WHAT TO DO: In the copy, keep every record exact and leave out all images.

DATA PROVIDED below:

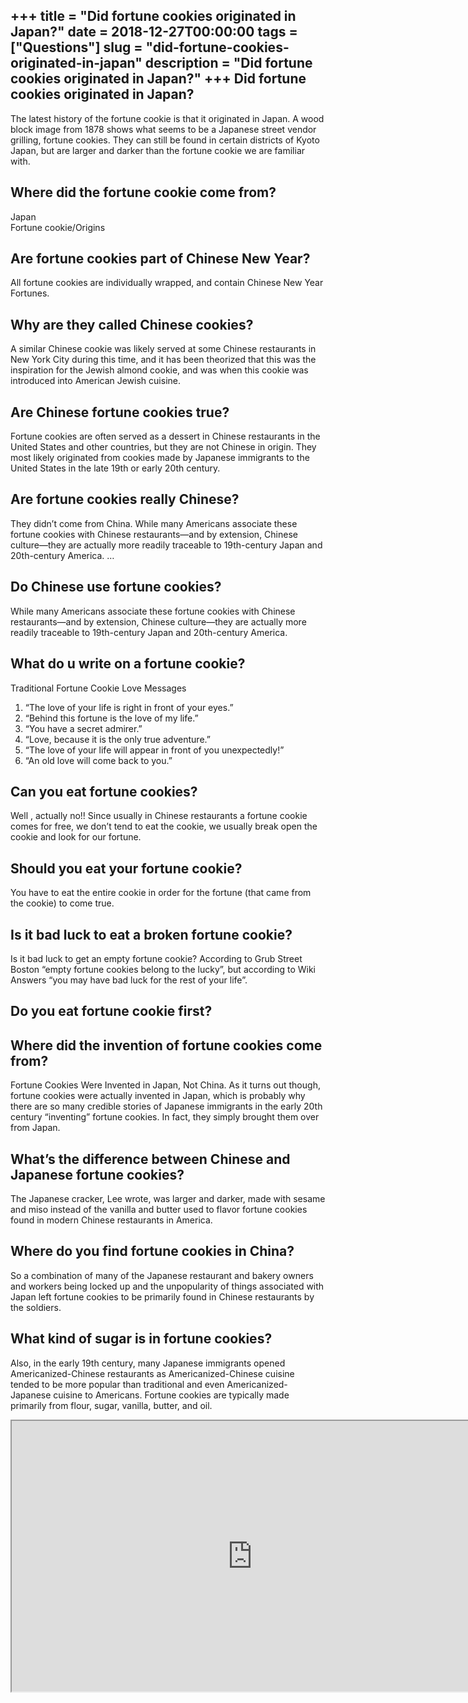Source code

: +++
title = "Did fortune cookies originated in Japan?"
date = 2018-12-27T00:00:00
tags = ["Questions"]
slug = "did-fortune-cookies-originated-in-japan"
description = "Did fortune cookies originated in Japan?"
+++
Did fortune cookies originated in Japan?
----------------------------------------

The latest history of the fortune cookie is that it originated in Japan. A wood block image from 1878 shows what seems to be a Japanese street vendor grilling, fortune cookies. They can still be found in certain districts of Kyoto Japan, but are larger and darker than the fortune cookie we are familiar with.

Where did the fortune cookie come from?
---------------------------------------

Japan  
Fortune cookie/Origins

Are fortune cookies part of Chinese New Year?
---------------------------------------------

All fortune cookies are individually wrapped, and contain Chinese New Year Fortunes.

Why are they called Chinese cookies?
------------------------------------

A similar Chinese cookie was likely served at some Chinese restaurants in New York City during this time, and it has been theorized that this was the inspiration for the Jewish almond cookie, and was when this cookie was introduced into American Jewish cuisine.

Are Chinese fortune cookies true?
---------------------------------

Fortune cookies are often served as a dessert in Chinese restaurants in the United States and other countries, but they are not Chinese in origin. They most likely originated from cookies made by Japanese immigrants to the United States in the late 19th or early 20th century.

Are fortune cookies really Chinese?
-----------------------------------

They didn’t come from China. While many Americans associate these fortune cookies with Chinese restaurants—and by extension, Chinese culture—they are actually more readily traceable to 19th-century Japan and 20th-century America. …

Do Chinese use fortune cookies?
-------------------------------

While many Americans associate these fortune cookies with Chinese restaurants—and by extension, Chinese culture—they are actually more readily traceable to 19th-century Japan and 20th-century America.

What do u write on a fortune cookie?
------------------------------------

Traditional Fortune Cookie Love Messages

1. “The love of your life is right in front of your eyes.”
2. “Behind this fortune is the love of my life.”
3. “You have a secret admirer.”
4. “Love, because it is the only true adventure.”
5. “The love of your life will appear in front of you unexpectedly!”
6. “An old love will come back to you.”

Can you eat fortune cookies?
----------------------------

Well , actually no!! Since usually in Chinese restaurants a fortune cookie comes for free, we don’t tend to eat the cookie, we usually break open the cookie and look for our fortune.

Should you eat your fortune cookie?
-----------------------------------

You have to eat the entire cookie in order for the fortune (that came from the cookie) to come true.

Is it bad luck to eat a broken fortune cookie?
----------------------------------------------

Is it bad luck to get an empty fortune cookie? According to Grub Street Boston “empty fortune cookies belong to the lucky”, but according to Wiki Answers “you may have bad luck for the rest of your life”.

Do you eat fortune cookie first?
--------------------------------

Where did the invention of fortune cookies come from?
-----------------------------------------------------

Fortune Cookies Were Invented in Japan, Not China. As it turns out though, fortune cookies were actually invented in Japan, which is probably why there are so many credible stories of Japanese immigrants in the early 20th century “inventing” fortune cookies. In fact, they simply brought them over from Japan.

What’s the difference between Chinese and Japanese fortune cookies?
-------------------------------------------------------------------

The Japanese cracker, Lee wrote, was larger and darker, made with sesame and miso instead of the vanilla and butter used to flavor fortune cookies found in modern Chinese restaurants in America.

Where do you find fortune cookies in China?
-------------------------------------------

So a combination of many of the Japanese restaurant and bakery owners and workers being locked up and the unpopularity of things associated with Japan left fortune cookies to be primarily found in Chinese restaurants by the soldiers.

What kind of sugar is in fortune cookies?
-----------------------------------------

Also, in the early 19th century, many Japanese immigrants opened Americanized-Chinese restaurants as Americanized-Chinese cuisine tended to be more popular than traditional and even Americanized-Japanese cuisine to Americans. Fortune cookies are typically made primarily from flour, sugar, vanilla, butter, and oil.

<iframe allow="accelerometer; autoplay; clipboard-write; encrypted-media; gyroscope; picture-in-picture" allowfullscreen="" class="__youtube_prefs__  epyt-is-override  no-lazyload" data-no-lazy="1" data-origheight="433" data-origwidth="770" data-skipgform_ajax_framebjll="" height="433" id="_ytid_92849" loading="lazy" src="https://www.youtube.com/embed/OsOA4eYzG5s?enablejsapi=1&autoplay=0&cc_load_policy=0&cc_lang_pref=&iv_load_policy=1&loop=0&modestbranding=0&rel=1&fs=1&playsinline=0&autohide=2&theme=dark&color=red&controls=1&" title="YouTube player" width="770"></iframe>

End of DATA PROVIDED.

EXPECTED ANSWER:
Source code

: +++
title = "Did fortune cookies originated in Japan?"
date = 2018-12-27T00:00:00
tags = ["Questions"]
slug = "did-fortune-cookies-originated-in-japan"
description = "Did fortune cookies originated in Japan?"
+++
Did fortune cookies originated in Japan?
----------------------------------------

The latest history of the fortune cookie is that it originated in Japan. A wood block image from 1878 shows what seems to be a Japanese street vendor grilling, fortune cookies. They can still be found in certain districts of Kyoto Japan, but are larger and darker than the fortune cookie we are familiar with.

Where did the fortune cookie come from?
---------------------------------------

Japan  
Fortune cookie/Origins

Are fortune cookies part of Chinese New Year?
---------------------------------------------

All fortune cookies are individually wrapped, and contain Chinese New Year Fortunes.

Why are they called Chinese cookies?
------------------------------------

A similar Chinese cookie was likely served at some Chinese restaurants in New York City during this time, and it has been theorized that this was the inspiration for the Jewish almond cookie, and was when this cookie was introduced into American Jewish cuisine.

Are Chinese fortune cookies true?
---------------------------------

Fortune cookies are often served as a dessert in Chinese restaurants in the United States and other countries, but they are not Chinese in origin. They most likely originated from cookies made by Japanese immigrants to the United States in the late 19th or early 20th century.

Are fortune cookies really Chinese?
-----------------------------------

They didn’t come from China. While many Americans associate these fortune cookies with Chinese restaurants—and by extension, Chinese culture—they are actually more readily traceable to 19th-century Japan and 20th-century America. …

Do Chinese use fortune cookies?
-------------------------------

While many Americans associate these fortune cookies with Chinese restaurants—and by extension, Chinese culture—they are actually more readily traceable to 19th-century Japan and 20th-century America.

What do u write on a fortune cookie?
------------------------------------

Traditional Fortune Cookie Love Messages

1. “The love of your life is right in front of your eyes.”
2. “Behind this fortune is the love of my life.”
3. “You have a secret admirer.”
4. “Love, because it is the only true adventure.”
5. “The love of your life will appear in front of you unexpectedly!”
6. “An old love will come back to you.”

Can you eat fortune cookies?
----------------------------

Well , actually no!! Since usually in Chinese restaurants a fortune cookie comes for free, we don’t tend to eat the cookie, we usually break open the cookie and look for our fortune.

Should you eat your fortune cookie?
-----------------------------------

You have to eat the entire cookie in order for the fortune (that came from the cookie) to come true.

Is it bad luck to eat a broken fortune cookie?
----------------------------------------------

Is it bad luck to get an empty fortune cookie? According to Grub Street Boston “empty fortune cookies belong to the lucky”, but according to Wiki Answers “you may have bad luck for the rest of your life”.

Do you eat fortune cookie first?
--------------------------------

Where did the invention of fortune cookies come from?
-----------------------------------------------------

Fortune Cookies Were Invented in Japan, Not China. As it turns out though, fortune cookies were actually invented in Japan, which is probably why there are so many credible stories of Japanese immigrants in the early 20th century “inventing” fortune cookies. In fact, they simply brought them over from Japan.

What’s the difference between Chinese and Japanese fortune cookies?
-------------------------------------------------------------------

The Japanese cracker, Lee wrote, was larger and darker, made with sesame and miso instead of the vanilla and butter used to flavor fortune cookies found in modern Chinese restaurants in America.

Where do you find fortune cookies in China?
-------------------------------------------

So a combination of many of the Japanese restaurant and bakery owners and workers being locked up and the unpopularity of things associated with Japan left fortune cookies to be primarily found in Chinese restaurants by the soldiers.

What kind of sugar is in fortune cookies?
-----------------------------------------

Also, in the early 19th century, many Japanese immigrants opened Americanized-Chinese restaurants as Americanized-Chinese cuisine tended to be more popular than traditional and even Americanized-Japanese cuisine to Americans. Fortune cookies are typically made primarily from flour, sugar, vanilla, butter, and oil.

<iframe allow="accelerometer; autoplay; clipboard-write; encrypted-media; gyroscope; picture-in-picture" allowfullscreen="" class="__youtube_prefs__  epyt-is-override  no-lazyload" data-no-lazy="1" data-origheight="433" data-origwidth="770" data-skipgform_ajax_framebjll="" height="433" id="_ytid_92849" loading="lazy" src="https://www.youtube.com/embed/OsOA4eYzG5s?enablejsapi=1&autoplay=0&cc_load_policy=0&cc_lang_pref=&iv_load_policy=1&loop=0&modestbranding=0&rel=1&fs=1&playsinline=0&autohide=2&theme=dark&color=red&controls=1&" title="YouTube player" width="770"></iframe>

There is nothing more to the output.